## DATA TO PROCESS
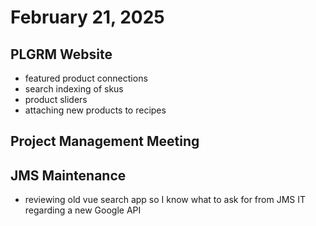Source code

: # February 21, 2025

## PLGRM Website
- featured product connections
- search indexing of skus
- product sliders
- attaching new products to recipes

## Project Management Meeting

## JMS Maintenance
- reviewing old vue search app so I know what to ask for from JMS IT regarding a new Google API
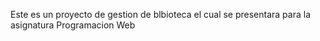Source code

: Este es un proyecto de gestion de blbioteca el cual se presentara para la asignatura Programacion Web
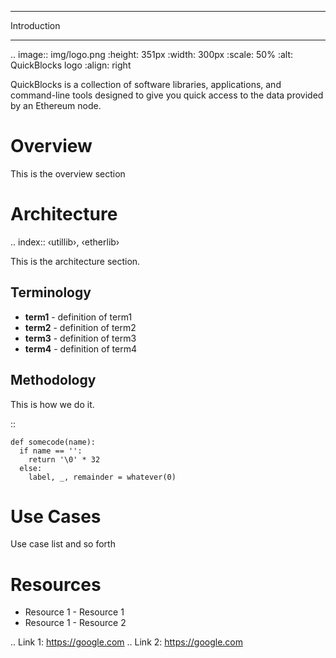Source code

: *******************
Introduction
*******************

..  image:: img/logo.png
   :height: 351px
   :width: 300px
   :scale: 50%
   :alt: QuickBlocks logo
   :align: right

QuickBlocks is a collection of software libraries, applications, and command-line tools designed to give you quick access to the data provided by an Ethereum node.

Overview
========

This is the overview section

Architecture
============

.. index:: ‹utillib›, ‹etherlib›

This is the architecture section.

Terminology
-----------

 - **term1** - definition of term1
 - **term2** - definition of term2
 - **term3** - definition of term3
 - **term4** - definition of term4

Methodology
-----------

This is how we do it.

::

    def somecode(name):
      if name == '':
        return '\0' * 32
      else:
        label, _, remainder = whatever(0)

Use Cases
===============

Use case list and so forth

Resources
=========

 - Resource 1 - Resource 1
 - Resource 1 - Resource 2

 .. Link 1: https://google.com
 .. Link 2: https://google.com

## TASK TO CARRY OUT
All records must be output exactly as they are, except for the pictures, which are left out.

## OUTPUT BELOW
Source code

: # February 21, 2025

## PLGRM Website
- featured product connections
- search indexing of skus
- product sliders
- attaching new products to recipes

## Project Management Meeting

## JMS Maintenance
- reviewing old vue search app so I know what to ask for from JMS IT regarding a new Google API
Source code

: Este es un proyecto de gestion de blbioteca el cual se presentara para la asignatura Programacion Web
Source code

: *******************
Introduction
*******************

..  image:: img/logo.png
   :height: 351px
   :width: 300px
   :scale: 50%
   :alt: QuickBlocks logo
   :align: right

QuickBlocks is a collection of software libraries, applications, and command-line tools designed to give you quick access to the data provided by an Ethereum node.

Overview
========

This is the overview section

Architecture
============

.. index:: ‹utillib›, ‹etherlib›

This is the architecture section.

Terminology
-----------

 - **term1** - definition of term1
 - **term2** - definition of term2
 - **term3** - definition of term3
 - **term4** - definition of term4

Methodology
-----------

This is how we do it.

::

    def somecode(name):
      if name == '':
        return '\0' * 32
      else:
        label, _, remainder = whatever(0)

Use Cases
===============

Use case list and so forth

Resources
=========

 - Resource 1 - Resource 1
 - Resource 1 - Resource 2

 .. Link 1: https://google.com
 .. Link 2: https://google.com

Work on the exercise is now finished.